CrescentOne is a supplier of enterprise resource planning (ERP) software for discrete manufacturing and a wholly owned subsidiary of Constellation Software International. The company is best known for its GLOVIA G2 software.

Primary markets for GLOVIA G2 are the OEM and the Tier 1, 2 and 3 manufacturers in a variety of industries, including aerospace and defense, automotive, electronics, capital equipment, make-to-order (MTO), engineer-to-order (ETO) and high-volume manufacturing.

==History==
Founded in 1970 as Xerox Computer Services, Glovia International became a wholly owned subsidiary of Fog Software Inc. in 2021 Its GLOVIA G2 manufacturing ERP software was first launched in 1990 as Xerox Chess and the next generation version was released as GLOVIA G2 in 2010. Glovia Services Inc., an El Segundo, California-based software solutions provider, was a wholly owned subsidiary of Glovia International, Inc., and provided SaaS web-based ERP software.
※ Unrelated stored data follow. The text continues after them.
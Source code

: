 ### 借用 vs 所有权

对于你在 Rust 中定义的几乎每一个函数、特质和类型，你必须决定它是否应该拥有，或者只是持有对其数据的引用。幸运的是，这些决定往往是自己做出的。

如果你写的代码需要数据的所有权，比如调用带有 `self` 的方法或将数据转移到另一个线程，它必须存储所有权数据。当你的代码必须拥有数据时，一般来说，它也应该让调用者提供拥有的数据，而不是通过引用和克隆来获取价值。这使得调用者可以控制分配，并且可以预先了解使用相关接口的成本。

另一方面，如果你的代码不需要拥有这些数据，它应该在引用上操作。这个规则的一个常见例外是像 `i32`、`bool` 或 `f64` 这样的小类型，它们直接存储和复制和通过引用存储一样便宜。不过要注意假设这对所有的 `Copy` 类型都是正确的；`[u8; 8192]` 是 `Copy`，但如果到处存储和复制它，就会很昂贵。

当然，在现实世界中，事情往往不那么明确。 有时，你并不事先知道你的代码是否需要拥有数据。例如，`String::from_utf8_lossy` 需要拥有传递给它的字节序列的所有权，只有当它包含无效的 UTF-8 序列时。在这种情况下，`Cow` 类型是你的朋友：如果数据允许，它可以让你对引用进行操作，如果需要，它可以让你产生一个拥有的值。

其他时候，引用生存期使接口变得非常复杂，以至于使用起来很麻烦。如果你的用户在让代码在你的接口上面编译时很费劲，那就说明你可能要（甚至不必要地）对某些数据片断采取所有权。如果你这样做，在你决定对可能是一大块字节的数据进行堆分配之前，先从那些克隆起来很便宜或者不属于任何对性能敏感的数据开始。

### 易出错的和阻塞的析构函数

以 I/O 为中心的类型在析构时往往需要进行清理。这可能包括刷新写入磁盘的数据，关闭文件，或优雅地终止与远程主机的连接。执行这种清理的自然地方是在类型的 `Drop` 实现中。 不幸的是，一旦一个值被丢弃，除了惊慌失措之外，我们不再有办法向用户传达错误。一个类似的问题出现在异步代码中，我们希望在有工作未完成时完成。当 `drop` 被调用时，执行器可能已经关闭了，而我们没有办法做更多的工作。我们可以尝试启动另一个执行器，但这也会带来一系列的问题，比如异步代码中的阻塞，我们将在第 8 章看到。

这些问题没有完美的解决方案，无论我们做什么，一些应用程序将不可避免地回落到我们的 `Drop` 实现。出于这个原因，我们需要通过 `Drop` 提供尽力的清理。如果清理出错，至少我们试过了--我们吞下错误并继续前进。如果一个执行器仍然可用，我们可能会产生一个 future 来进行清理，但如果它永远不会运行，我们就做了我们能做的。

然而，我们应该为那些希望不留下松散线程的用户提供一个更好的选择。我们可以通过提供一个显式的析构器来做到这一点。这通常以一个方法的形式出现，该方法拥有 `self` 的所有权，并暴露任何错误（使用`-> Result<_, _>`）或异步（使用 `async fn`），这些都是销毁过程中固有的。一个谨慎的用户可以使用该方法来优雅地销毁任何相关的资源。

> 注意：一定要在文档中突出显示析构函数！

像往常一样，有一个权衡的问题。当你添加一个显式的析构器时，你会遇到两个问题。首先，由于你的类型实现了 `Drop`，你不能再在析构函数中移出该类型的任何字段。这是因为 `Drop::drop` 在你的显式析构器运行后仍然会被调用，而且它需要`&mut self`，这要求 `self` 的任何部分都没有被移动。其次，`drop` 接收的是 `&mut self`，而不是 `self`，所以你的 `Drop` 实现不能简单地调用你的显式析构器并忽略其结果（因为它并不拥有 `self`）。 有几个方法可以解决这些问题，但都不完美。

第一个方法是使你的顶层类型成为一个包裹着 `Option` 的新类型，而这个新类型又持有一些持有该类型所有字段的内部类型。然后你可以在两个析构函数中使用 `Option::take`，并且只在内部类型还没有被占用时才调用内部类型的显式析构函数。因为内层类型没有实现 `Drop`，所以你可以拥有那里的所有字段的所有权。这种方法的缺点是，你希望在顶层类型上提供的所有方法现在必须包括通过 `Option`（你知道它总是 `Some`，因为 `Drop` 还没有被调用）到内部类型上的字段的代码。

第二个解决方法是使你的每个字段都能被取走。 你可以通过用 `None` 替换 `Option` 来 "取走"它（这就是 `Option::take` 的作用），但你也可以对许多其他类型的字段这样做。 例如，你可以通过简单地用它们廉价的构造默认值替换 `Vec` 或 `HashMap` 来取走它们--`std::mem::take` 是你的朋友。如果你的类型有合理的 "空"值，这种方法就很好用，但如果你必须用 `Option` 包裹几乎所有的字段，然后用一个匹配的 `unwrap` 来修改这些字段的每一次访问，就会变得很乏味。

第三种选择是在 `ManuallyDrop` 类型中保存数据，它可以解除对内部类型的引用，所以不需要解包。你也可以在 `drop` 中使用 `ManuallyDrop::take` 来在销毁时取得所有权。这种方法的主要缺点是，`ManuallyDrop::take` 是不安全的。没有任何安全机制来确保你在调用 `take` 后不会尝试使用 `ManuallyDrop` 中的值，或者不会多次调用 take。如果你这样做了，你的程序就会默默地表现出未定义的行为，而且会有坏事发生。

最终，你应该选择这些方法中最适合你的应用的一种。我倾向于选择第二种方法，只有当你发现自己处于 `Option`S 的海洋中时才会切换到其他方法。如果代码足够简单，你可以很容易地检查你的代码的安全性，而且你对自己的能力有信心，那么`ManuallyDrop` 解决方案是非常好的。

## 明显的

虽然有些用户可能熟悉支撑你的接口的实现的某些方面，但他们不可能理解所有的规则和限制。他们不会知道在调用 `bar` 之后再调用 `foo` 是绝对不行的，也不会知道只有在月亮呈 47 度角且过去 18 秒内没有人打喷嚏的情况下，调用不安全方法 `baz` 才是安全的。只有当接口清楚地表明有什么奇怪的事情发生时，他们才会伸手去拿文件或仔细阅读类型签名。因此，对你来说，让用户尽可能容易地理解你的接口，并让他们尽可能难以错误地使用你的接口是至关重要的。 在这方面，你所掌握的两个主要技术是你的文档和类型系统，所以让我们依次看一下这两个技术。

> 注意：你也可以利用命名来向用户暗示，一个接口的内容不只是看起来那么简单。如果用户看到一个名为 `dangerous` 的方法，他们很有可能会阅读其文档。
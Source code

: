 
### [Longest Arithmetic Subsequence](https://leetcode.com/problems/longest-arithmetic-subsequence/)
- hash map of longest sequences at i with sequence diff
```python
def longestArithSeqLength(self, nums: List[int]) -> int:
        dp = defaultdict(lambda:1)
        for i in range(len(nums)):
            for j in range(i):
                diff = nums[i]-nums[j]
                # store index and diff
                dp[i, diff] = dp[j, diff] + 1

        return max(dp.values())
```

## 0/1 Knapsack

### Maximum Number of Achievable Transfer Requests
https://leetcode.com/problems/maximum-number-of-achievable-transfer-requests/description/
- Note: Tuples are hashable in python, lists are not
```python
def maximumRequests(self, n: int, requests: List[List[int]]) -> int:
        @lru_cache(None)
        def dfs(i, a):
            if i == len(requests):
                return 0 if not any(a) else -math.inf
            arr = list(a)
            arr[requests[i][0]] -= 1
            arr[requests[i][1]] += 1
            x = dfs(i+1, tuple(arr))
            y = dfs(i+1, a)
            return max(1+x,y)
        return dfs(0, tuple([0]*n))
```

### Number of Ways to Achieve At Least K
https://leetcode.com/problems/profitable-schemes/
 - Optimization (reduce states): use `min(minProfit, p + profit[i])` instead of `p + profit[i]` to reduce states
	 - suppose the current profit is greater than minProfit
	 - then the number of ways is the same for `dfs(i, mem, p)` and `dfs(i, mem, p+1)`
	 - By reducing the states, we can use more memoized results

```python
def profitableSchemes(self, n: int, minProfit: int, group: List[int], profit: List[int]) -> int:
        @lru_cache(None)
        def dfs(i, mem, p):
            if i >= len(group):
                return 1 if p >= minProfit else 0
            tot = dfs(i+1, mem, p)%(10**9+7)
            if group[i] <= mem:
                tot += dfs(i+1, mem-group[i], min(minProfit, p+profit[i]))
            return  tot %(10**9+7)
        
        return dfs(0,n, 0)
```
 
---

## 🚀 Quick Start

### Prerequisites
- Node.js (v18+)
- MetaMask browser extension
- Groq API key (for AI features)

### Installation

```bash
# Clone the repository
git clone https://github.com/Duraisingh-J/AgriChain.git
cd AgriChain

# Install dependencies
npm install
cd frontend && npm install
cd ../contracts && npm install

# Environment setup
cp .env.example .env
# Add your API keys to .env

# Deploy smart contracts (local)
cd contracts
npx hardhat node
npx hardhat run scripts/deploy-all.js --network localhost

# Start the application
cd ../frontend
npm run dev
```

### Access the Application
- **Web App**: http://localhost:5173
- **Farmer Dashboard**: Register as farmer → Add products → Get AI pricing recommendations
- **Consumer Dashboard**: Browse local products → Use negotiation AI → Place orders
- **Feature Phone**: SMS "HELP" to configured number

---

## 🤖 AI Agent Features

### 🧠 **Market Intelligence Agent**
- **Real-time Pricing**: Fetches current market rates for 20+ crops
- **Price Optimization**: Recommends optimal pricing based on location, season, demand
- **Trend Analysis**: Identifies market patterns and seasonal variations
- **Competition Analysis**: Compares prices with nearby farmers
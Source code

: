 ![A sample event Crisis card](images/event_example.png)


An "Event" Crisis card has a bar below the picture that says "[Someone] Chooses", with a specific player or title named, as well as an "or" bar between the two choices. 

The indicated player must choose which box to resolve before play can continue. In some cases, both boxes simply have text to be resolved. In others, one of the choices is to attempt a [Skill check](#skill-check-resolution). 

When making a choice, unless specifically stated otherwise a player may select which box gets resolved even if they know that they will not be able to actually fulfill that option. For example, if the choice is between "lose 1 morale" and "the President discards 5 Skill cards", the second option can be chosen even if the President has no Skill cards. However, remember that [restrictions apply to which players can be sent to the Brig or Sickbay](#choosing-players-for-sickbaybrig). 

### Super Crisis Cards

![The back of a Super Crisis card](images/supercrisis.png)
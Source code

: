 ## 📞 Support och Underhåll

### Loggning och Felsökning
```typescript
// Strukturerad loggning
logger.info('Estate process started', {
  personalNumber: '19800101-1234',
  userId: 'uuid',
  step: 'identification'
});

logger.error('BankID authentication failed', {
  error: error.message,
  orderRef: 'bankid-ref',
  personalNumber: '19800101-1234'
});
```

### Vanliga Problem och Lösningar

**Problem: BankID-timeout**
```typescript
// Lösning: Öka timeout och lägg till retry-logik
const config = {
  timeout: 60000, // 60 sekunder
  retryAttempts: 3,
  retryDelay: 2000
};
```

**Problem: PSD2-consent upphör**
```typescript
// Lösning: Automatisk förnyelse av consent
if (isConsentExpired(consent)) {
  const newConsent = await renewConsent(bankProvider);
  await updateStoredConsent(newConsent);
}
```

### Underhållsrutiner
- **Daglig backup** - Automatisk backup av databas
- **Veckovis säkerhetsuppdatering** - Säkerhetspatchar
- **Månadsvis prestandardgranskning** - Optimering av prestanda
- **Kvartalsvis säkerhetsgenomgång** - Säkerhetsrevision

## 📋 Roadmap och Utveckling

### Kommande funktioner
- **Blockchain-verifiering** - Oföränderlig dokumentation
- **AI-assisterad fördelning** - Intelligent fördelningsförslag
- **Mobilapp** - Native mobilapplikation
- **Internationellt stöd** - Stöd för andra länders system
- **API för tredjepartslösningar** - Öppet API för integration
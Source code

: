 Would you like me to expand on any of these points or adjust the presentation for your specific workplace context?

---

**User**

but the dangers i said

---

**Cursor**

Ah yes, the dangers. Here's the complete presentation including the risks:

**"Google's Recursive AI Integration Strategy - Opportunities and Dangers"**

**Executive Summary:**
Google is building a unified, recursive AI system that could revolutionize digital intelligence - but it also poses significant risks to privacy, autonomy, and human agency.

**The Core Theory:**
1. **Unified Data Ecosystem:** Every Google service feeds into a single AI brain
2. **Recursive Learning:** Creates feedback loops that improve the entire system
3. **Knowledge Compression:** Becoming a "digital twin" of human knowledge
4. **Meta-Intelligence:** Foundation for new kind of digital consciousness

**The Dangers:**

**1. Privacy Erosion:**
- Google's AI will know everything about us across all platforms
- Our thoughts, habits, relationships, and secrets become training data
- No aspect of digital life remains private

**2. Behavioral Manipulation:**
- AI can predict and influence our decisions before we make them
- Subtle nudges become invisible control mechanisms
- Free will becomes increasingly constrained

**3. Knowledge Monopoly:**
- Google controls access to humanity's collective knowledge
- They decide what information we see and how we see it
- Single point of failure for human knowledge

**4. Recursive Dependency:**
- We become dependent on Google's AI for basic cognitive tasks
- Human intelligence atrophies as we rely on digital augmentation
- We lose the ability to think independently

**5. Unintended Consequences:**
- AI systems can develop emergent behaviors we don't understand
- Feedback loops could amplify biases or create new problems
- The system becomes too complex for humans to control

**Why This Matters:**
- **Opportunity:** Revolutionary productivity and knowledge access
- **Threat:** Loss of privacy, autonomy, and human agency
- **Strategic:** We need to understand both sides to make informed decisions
In 2015, Glovia International, Inc. changed its name to Fujitsu Glovia, Inc.In 2021 its name changed to CrescentOne Inc.

==GLOVIA G2==
Key areas of the GLOVIA G2 manufacturing ERP solution include product management, manufacturing, financials, customer management, supplier management, project management and business intelligence. Software as a service (SaaS) applications are accessed over the Internet. They also contributed to auditing and costing the computer systems for the 2008 Summer Olympics.